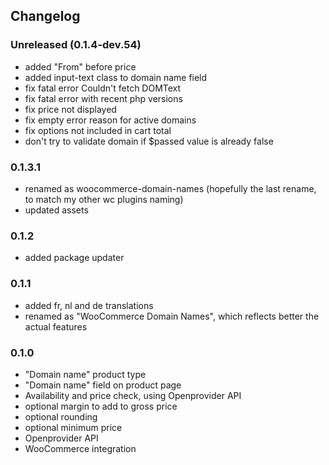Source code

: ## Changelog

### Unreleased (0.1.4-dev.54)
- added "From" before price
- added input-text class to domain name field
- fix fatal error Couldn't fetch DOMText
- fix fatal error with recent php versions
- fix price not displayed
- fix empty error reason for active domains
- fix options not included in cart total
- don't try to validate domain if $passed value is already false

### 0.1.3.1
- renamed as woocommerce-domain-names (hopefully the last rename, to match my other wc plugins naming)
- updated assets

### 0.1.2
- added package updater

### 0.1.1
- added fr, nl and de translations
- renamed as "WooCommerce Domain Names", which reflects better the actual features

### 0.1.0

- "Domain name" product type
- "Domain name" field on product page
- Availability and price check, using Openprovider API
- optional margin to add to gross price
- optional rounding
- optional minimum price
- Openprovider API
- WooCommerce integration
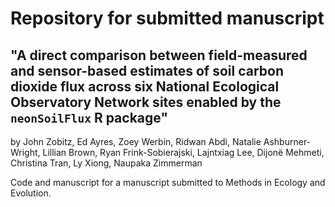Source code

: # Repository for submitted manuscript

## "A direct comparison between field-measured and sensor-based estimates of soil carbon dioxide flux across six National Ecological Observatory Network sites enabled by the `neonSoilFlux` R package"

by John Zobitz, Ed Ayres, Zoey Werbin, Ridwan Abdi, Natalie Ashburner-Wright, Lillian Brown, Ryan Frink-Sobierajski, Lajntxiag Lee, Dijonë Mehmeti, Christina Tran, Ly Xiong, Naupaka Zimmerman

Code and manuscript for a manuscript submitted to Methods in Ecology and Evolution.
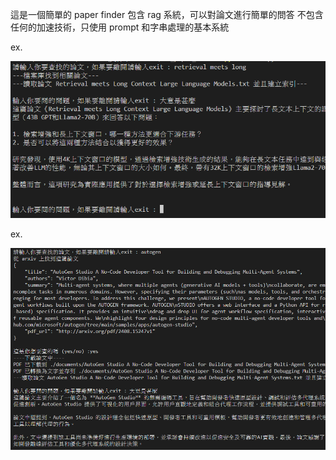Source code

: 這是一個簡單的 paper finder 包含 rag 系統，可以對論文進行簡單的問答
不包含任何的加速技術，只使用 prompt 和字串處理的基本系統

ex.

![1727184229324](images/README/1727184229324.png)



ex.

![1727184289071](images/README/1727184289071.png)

---

Counting only those lines of the data above where the word "images" appears, give the number and nothing more.

Task response:
2